- Mamy, il y a dans ton placard à « Souvenirs » une grande boîte de cartes postales de tous les coins de France et même de l’étranger. À quoi cela peut-il servir ?
- Oh ! Ma chérie, c’est précieux ! Ce sont des cartes postales que ton arrière arrière arrière grand-père, Célestin ESPANET (1881 – 1969) a conservées et classées par pays et par départements durant de nombreuses années. Et, j’en ai moi-même rajouté ! J’en achetais à l’occasion de mes déplacements.
- Tu me dis qu’elles sont précieuses: pourquoi ?
- Eh oui, elles ont toutes un intérêt commun, elles nous permettent de connaître : la géographie puisqu’elles représentent toutes un lieu bien défini sur la planète, l’histoire familiale, lorsqu’elles nous sont adressées par des parents ou amis et l'Histoire en général.
Elles nous permettent aussi de nous mouvoir dans le temps car elles sont toutes de différentes années, donc de différentes époques.
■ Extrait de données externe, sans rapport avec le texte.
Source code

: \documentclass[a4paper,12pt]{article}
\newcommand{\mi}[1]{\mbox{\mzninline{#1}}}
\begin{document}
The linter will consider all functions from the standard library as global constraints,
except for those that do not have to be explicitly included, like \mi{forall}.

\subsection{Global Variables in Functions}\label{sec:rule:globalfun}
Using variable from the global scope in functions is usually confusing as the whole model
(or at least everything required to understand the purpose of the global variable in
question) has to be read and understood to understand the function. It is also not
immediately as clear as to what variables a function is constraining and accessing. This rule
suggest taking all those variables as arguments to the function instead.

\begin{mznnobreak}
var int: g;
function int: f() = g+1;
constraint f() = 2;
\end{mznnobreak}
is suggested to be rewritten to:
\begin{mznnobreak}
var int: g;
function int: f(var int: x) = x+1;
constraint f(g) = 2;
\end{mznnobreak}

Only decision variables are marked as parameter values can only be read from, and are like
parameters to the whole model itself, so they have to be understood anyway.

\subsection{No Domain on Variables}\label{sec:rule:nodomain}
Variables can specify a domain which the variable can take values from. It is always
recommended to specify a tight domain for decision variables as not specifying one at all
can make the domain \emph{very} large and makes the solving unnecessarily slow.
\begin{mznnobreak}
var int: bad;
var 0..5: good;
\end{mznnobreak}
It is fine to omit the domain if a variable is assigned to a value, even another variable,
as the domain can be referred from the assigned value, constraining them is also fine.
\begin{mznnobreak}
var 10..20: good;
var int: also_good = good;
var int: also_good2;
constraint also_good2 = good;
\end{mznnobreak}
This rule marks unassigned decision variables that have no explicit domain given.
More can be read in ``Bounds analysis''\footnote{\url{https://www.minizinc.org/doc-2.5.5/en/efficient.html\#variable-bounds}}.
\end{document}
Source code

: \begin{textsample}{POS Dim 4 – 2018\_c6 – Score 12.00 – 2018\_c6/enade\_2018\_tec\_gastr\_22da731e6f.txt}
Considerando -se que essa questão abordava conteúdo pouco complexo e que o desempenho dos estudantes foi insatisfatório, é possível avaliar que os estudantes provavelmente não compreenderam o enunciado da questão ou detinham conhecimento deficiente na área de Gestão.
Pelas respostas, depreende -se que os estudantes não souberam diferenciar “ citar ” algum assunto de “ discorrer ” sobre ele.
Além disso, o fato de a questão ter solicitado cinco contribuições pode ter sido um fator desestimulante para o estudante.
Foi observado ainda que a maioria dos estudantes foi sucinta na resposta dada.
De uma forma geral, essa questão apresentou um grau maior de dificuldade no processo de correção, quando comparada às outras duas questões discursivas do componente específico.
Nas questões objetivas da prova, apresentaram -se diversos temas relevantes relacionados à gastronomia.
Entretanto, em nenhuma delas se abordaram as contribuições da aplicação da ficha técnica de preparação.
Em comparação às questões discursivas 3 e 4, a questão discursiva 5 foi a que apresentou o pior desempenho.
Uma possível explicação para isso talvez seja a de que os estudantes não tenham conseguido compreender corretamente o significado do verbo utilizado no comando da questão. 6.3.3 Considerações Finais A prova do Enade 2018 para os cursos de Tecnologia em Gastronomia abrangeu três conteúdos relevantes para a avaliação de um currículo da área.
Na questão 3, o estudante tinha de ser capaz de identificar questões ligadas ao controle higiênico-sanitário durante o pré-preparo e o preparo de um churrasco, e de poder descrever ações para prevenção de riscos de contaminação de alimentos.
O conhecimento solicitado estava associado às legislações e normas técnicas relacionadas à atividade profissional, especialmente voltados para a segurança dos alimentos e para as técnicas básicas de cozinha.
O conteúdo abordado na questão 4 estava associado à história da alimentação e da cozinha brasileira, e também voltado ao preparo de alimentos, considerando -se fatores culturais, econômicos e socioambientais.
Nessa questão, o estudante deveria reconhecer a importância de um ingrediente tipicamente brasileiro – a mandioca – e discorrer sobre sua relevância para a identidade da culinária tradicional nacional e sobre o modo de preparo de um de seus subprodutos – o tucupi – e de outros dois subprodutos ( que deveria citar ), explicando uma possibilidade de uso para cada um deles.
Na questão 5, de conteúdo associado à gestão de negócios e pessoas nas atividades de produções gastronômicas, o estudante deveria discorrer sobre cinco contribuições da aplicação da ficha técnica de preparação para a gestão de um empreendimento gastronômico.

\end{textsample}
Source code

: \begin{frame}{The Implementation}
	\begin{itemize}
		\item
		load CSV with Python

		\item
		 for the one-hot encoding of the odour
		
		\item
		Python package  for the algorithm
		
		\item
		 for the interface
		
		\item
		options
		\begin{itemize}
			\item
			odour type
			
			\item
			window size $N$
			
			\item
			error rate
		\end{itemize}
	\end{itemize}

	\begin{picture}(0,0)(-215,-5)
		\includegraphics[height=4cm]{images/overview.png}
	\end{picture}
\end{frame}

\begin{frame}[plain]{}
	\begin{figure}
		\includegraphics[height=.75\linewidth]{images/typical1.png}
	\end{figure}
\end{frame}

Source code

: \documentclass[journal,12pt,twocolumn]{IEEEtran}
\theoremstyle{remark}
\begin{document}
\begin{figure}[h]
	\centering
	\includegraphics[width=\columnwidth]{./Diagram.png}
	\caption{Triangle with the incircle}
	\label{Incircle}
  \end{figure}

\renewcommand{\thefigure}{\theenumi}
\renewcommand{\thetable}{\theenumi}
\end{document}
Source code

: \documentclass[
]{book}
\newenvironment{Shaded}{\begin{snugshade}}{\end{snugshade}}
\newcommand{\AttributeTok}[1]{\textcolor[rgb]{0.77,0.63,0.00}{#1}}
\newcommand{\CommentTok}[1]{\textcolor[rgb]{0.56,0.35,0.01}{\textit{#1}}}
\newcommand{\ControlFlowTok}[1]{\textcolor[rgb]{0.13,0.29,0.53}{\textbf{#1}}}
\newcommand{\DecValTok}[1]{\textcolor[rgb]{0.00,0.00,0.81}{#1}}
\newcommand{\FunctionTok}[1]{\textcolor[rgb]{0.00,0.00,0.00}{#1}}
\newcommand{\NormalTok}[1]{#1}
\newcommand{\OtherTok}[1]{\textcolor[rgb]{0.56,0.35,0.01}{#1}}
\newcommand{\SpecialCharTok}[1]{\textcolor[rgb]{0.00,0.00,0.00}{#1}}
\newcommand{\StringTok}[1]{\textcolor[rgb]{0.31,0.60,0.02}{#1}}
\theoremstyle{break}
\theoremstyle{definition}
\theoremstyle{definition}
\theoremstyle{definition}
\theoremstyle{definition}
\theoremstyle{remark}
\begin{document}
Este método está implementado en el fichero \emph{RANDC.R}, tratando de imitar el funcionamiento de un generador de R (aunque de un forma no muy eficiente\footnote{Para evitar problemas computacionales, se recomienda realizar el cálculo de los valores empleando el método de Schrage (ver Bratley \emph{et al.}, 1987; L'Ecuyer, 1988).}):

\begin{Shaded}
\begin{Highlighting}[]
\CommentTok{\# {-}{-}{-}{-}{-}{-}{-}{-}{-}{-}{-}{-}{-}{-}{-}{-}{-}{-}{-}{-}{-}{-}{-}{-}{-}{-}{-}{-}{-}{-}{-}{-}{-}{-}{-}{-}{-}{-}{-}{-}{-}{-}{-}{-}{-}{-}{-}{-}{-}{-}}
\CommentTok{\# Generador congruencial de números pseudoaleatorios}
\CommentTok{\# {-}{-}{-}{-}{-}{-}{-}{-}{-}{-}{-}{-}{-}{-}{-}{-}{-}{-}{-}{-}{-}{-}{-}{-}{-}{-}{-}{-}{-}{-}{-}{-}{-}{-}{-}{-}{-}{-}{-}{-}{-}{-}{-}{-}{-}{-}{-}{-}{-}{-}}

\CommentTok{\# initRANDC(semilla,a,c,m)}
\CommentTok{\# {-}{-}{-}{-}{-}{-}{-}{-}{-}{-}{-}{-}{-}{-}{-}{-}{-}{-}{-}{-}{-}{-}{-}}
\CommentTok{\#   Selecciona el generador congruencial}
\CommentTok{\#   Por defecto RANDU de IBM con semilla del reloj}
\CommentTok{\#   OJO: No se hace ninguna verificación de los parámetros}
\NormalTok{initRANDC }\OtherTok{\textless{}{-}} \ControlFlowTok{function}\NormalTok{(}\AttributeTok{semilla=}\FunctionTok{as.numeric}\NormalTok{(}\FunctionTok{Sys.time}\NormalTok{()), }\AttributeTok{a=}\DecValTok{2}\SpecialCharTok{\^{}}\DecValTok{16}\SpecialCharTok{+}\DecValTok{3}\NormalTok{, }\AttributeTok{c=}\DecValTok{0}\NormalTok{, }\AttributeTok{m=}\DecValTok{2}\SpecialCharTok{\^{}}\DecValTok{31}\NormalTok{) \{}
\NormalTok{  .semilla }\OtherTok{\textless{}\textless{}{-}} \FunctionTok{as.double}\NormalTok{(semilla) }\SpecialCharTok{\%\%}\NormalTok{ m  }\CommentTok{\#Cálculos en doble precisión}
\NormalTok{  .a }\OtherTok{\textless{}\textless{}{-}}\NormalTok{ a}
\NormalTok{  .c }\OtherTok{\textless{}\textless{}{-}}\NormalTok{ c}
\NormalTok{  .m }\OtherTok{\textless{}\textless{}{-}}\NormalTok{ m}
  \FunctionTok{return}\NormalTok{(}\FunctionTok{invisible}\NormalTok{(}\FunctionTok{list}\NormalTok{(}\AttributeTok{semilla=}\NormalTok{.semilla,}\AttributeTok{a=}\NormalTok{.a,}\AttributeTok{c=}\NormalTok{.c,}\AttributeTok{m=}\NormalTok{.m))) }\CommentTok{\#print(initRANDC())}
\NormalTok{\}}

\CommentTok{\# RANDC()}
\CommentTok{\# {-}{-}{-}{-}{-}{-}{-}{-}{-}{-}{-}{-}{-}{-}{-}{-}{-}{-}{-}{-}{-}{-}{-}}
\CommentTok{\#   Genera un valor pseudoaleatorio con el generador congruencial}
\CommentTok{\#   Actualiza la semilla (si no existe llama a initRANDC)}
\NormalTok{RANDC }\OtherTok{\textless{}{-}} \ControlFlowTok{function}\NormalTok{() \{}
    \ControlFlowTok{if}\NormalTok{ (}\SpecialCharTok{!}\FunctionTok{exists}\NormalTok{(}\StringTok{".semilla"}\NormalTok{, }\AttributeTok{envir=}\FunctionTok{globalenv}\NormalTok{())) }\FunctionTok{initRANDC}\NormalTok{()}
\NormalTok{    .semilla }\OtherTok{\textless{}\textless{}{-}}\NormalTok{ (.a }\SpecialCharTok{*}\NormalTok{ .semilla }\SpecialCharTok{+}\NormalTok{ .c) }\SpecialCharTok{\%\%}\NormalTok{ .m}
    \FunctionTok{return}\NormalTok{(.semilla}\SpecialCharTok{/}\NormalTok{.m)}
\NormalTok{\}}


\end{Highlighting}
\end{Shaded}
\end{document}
- Comment peut-on apprendre tout cela en regardant une photographie ?
- D’abord, par l’aspect de la carte ! Les plus anciennes sont beige/bistre et marron ou bien noires et blanches. Un peu plus tard, la couleur apparaît. Puis, elles sont d’un format un peu plus grand et deviennent brillantes.
Parfois, il y a des personnages et là c’est très intéressant : si aucune date n’est portée sur la carte, les tenues vestimentaires des personnages t’indiquent l’époque où a été prise cette photo.
- Mamy, cette carte que j’ai dans les mains, elle est toute claire, un peu bistre, comme tu dis. C’est le porche d’une église, et, sur les escaliers, il y a des femmes et un homme et aussi des enfants, filles et garçons. Les femmes portent des jupes longues et les petits garçons ont tous un drôle de chapeau sur la tête. Il y a écrit « Aubagne – La paroisse » et en bas « Imp. Provençale – Marseille ».- Tourne la carte et lis ce que tu peux au verso.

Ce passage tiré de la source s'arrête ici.